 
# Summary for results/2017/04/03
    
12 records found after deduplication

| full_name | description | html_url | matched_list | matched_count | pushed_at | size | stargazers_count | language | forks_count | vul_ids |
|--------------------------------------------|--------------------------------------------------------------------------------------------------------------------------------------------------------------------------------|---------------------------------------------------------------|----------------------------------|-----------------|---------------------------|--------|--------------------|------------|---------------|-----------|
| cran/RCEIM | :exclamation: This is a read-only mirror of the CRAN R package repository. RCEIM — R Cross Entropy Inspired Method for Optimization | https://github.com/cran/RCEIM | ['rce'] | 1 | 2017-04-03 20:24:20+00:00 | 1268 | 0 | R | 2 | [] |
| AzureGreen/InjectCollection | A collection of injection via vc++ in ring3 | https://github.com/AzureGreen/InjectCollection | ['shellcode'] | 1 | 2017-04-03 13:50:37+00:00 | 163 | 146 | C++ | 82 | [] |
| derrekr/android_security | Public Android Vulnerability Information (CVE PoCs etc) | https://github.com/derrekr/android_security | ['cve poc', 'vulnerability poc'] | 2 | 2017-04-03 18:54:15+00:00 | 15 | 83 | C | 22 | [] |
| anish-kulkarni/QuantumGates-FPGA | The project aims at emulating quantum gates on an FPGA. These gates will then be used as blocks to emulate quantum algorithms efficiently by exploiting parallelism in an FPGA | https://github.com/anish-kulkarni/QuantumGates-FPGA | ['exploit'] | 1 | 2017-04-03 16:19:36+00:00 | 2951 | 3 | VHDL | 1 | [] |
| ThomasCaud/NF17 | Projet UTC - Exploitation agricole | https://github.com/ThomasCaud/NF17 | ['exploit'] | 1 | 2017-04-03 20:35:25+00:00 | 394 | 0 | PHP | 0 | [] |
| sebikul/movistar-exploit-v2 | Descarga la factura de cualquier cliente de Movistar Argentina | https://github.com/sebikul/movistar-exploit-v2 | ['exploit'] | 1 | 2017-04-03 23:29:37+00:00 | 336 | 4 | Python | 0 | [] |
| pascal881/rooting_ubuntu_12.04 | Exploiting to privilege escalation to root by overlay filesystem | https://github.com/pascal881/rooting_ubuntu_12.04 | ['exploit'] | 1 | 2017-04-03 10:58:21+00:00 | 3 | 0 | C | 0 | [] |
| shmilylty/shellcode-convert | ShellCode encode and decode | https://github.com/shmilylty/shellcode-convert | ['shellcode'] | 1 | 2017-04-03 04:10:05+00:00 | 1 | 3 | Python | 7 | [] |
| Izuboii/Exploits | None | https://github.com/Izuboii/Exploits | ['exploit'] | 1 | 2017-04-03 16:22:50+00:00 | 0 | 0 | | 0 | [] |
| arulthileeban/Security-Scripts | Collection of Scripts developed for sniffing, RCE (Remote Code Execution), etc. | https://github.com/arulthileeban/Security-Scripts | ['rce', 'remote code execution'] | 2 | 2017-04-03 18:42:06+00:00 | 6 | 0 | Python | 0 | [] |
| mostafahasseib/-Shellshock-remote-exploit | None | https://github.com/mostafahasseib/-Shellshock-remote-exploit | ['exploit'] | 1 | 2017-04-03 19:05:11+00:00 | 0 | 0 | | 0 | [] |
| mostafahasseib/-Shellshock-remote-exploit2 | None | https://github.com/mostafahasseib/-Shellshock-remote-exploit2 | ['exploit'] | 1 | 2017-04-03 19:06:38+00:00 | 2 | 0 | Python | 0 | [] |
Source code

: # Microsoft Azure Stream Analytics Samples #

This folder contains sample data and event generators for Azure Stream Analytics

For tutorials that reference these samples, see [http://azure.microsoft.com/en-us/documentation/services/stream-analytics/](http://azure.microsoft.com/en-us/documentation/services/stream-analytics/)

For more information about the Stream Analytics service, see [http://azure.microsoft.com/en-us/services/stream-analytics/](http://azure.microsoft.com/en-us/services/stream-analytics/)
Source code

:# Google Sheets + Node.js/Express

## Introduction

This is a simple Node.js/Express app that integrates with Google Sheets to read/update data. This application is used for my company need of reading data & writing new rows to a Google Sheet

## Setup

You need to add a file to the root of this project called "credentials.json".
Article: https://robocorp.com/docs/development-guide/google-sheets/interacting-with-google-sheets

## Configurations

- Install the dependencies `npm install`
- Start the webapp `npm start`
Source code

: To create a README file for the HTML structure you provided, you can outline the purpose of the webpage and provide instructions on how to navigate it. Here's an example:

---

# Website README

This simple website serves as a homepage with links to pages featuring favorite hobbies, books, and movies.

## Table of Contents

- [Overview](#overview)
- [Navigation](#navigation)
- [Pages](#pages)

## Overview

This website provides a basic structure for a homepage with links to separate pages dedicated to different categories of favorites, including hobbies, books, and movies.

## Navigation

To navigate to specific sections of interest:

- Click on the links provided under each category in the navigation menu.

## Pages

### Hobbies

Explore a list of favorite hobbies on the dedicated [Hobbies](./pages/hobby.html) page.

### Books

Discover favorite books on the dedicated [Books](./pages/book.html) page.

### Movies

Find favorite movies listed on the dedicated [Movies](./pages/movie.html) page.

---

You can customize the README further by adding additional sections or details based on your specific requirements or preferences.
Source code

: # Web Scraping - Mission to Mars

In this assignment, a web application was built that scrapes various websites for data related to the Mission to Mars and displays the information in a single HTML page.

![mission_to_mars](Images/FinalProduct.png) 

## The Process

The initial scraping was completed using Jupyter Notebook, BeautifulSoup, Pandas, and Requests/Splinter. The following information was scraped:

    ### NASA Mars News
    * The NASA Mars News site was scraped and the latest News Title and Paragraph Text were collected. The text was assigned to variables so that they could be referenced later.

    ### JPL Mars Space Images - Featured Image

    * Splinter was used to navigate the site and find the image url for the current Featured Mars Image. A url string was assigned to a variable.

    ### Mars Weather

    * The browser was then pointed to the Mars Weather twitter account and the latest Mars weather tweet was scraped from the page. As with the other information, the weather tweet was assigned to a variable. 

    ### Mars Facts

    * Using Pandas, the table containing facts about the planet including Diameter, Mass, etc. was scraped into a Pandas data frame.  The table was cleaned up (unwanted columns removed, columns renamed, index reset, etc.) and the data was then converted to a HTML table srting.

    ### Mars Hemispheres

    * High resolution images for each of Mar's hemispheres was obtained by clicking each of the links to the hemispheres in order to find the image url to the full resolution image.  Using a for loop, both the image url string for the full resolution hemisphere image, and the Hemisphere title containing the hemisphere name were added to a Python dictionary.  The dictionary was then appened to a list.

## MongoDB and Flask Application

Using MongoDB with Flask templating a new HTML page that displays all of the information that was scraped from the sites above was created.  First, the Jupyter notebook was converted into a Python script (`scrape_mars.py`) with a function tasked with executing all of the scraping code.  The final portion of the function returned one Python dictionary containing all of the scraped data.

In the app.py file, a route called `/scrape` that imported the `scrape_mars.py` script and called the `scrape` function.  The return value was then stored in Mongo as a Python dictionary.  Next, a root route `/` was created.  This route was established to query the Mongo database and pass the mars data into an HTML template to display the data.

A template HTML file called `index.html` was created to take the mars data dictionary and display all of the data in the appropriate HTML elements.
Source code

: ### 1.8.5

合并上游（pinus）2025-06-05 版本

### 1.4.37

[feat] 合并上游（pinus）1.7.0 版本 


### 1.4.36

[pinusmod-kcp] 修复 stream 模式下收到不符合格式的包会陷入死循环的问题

____

- WHAT NEEDS TO BE DONE -
What is needed is an exact, complete copy of the entries above.

- YOUR RESPONSE -
# Summary for results/2017/04/03
    
12 records found after deduplication

| full_name | description | html_url | matched_list | matched_count | pushed_at | size | stargazers_count | language | forks_count | vul_ids |
|--------------------------------------------|--------------------------------------------------------------------------------------------------------------------------------------------------------------------------------|---------------------------------------------------------------|----------------------------------|-----------------|---------------------------|--------|--------------------|------------|---------------|-----------|
| cran/RCEIM | :exclamation: This is a read-only mirror of the CRAN R package repository. RCEIM — R Cross Entropy Inspired Method for Optimization | https://github.com/cran/RCEIM | ['rce'] | 1 | 2017-04-03 20:24:20+00:00 | 1268 | 0 | R | 2 | [] |
| AzureGreen/InjectCollection | A collection of injection via vc++ in ring3 | https://github.com/AzureGreen/InjectCollection | ['shellcode'] | 1 | 2017-04-03 13:50:37+00:00 | 163 | 146 | C++ | 82 | [] |
| derrekr/android_security | Public Android Vulnerability Information (CVE PoCs etc) | https://github.com/derrekr/android_security | ['cve poc', 'vulnerability poc'] | 2 | 2017-04-03 18:54:15+00:00 | 15 | 83 | C | 22 | [] |
| anish-kulkarni/QuantumGates-FPGA | The project aims at emulating quantum gates on an FPGA. These gates will then be used as blocks to emulate quantum algorithms efficiently by exploiting parallelism in an FPGA | https://github.com/anish-kulkarni/QuantumGates-FPGA | ['exploit'] | 1 | 2017-04-03 16:19:36+00:00 | 2951 | 3 | VHDL | 1 | [] |
| ThomasCaud/NF17 | Projet UTC - Exploitation agricole | https://github.com/ThomasCaud/NF17 | ['exploit'] | 1 | 2017-04-03 20:35:25+00:00 | 394 | 0 | PHP | 0 | [] |
| sebikul/movistar-exploit-v2 | Descarga la factura de cualquier cliente de Movistar Argentina | https://github.com/sebikul/movistar-exploit-v2 | ['exploit'] | 1 | 2017-04-03 23:29:37+00:00 | 336 | 4 | Python | 0 | [] |
| pascal881/rooting_ubuntu_12.04 | Exploiting to privilege escalation to root by overlay filesystem | https://github.com/pascal881/rooting_ubuntu_12.04 | ['exploit'] | 1 | 2017-04-03 10:58:21+00:00 | 3 | 0 | C | 0 | [] |
| shmilylty/shellcode-convert | ShellCode encode and decode | https://github.com/shmilylty/shellcode-convert | ['shellcode'] | 1 | 2017-04-03 04:10:05+00:00 | 1 | 3 | Python | 7 | [] |
| Izuboii/Exploits | None | https://github.com/Izuboii/Exploits | ['exploit'] | 1 | 2017-04-03 16:22:50+00:00 | 0 | 0 | | 0 | [] |
| arulthileeban/Security-Scripts | Collection of Scripts developed for sniffing, RCE (Remote Code Execution), etc. | https://github.com/arulthileeban/Security-Scripts | ['rce', 'remote code execution'] | 2 | 2017-04-03 18:42:06+00:00 | 6 | 0 | Python | 0 | [] |
| mostafahasseib/-Shellshock-remote-exploit | None | https://github.com/mostafahasseib/-Shellshock-remote-exploit | ['exploit'] | 1 | 2017-04-03 19:05:11+00:00 | 0 | 0 | | 0 | [] |
| mostafahasseib/-Shellshock-remote-exploit2 | None | https://github.com/mostafahasseib/-Shellshock-remote-exploit2 | ['exploit'] | 1 | 2017-04-03 19:06:38+00:00 | 2 | 0 | Python | 0 | [] |
Source code

: # Microsoft Azure Stream Analytics Samples #

This folder contains sample data and event generators for Azure Stream Analytics

For tutorials that reference these samples, see [http://azure.microsoft.com/en-us/documentation/services/stream-analytics/](http://azure.microsoft.com/en-us/documentation/services/stream-analytics/)

For more information about the Stream Analytics service, see [http://azure.microsoft.com/en-us/services/stream-analytics/](http://azure.microsoft.com/en-us/services/stream-analytics/)
Source code

:# Google Sheets + Node.js/Express

## Introduction

This is a simple Node.js/Express app that integrates with Google Sheets to read/update data. This application is used for my company need of reading data & writing new rows to a Google Sheet

## Setup

You need to add a file to the root of this project called "credentials.json".
Article: https://robocorp.com/docs/development-guide/google-sheets/interacting-with-google-sheets

## Configurations

- Install the dependencies `npm install`
- Start the webapp `npm start`
Source code

: To create a README file for the HTML structure you provided, you can outline the purpose of the webpage and provide instructions on how to navigate it. Here's an example:

---

# Website README

This simple website serves as a homepage with links to pages featuring favorite hobbies, books, and movies.

## Table of Contents

- [Overview](#overview)
- [Navigation](#navigation)
- [Pages](#pages)

## Overview

This website provides a basic structure for a homepage with links to separate pages dedicated to different categories of favorites, including hobbies, books, and movies.

## Navigation

To navigate to specific sections of interest:

- Click on the links provided under each category in the navigation menu.

## Pages

### Hobbies

Explore a list of favorite hobbies on the dedicated [Hobbies](./pages/hobby.html) page.

### Books

Discover favorite books on the dedicated [Books](./pages/book.html) page.

### Movies

Find favorite movies listed on the dedicated [Movies](./pages/movie.html) page.

---

You can customize the README further by adding additional sections or details based on your specific requirements or preferences.
Source code

: # Web Scraping - Mission to Mars

In this assignment, a web application was built that scrapes various websites for data related to the Mission to Mars and displays the information in a single HTML page.

![mission_to_mars](Images/FinalProduct.png) 

## The Process

The initial scraping was completed using Jupyter Notebook, BeautifulSoup, Pandas, and Requests/Splinter. The following information was scraped:

    ### NASA Mars News
    * The NASA Mars News site was scraped and the latest News Title and Paragraph Text were collected. The text was assigned to variables so that they could be referenced later.

    ### JPL Mars Space Images - Featured Image

    * Splinter was used to navigate the site and find the image url for the current Featured Mars Image. A url string was assigned to a variable.

    ### Mars Weather

    * The browser was then pointed to the Mars Weather twitter account and the latest Mars weather tweet was scraped from the page. As with the other information, the weather tweet was assigned to a variable. 

    ### Mars Facts

    * Using Pandas, the table containing facts about the planet including Diameter, Mass, etc. was scraped into a Pandas data frame.  The table was cleaned up (unwanted columns removed, columns renamed, index reset, etc.) and the data was then converted to a HTML table srting.

    ### Mars Hemispheres

    * High resolution images for each of Mar's hemispheres was obtained by clicking each of the links to the hemispheres in order to find the image url to the full resolution image.  Using a for loop, both the image url string for the full resolution hemisphere image, and the Hemisphere title containing the hemisphere name were added to a Python dictionary.  The dictionary was then appened to a list.

## MongoDB and Flask Application

Using MongoDB with Flask templating a new HTML page that displays all of the information that was scraped from the sites above was created.  First, the Jupyter notebook was converted into a Python script (`scrape_mars.py`) with a function tasked with executing all of the scraping code.  The final portion of the function returned one Python dictionary containing all of the scraped data.

In the app.py file, a route called `/scrape` that imported the `scrape_mars.py` script and called the `scrape` function.  The return value was then stored in Mongo as a Python dictionary.  Next, a root route `/` was created.  This route was established to query the Mongo database and pass the mars data into an HTML template to display the data.

A template HTML file called `index.html` was created to take the mars data dictionary and display all of the data in the appropriate HTML elements.
Source code

: ### 1.8.5

合并上游（pinus）2025-06-05 版本

### 1.4.37

[feat] 合并上游（pinus）1.7.0 版本 


### 1.4.36

[pinusmod-kcp] 修复 stream 模式下收到不符合格式的包会陷入死循环的问题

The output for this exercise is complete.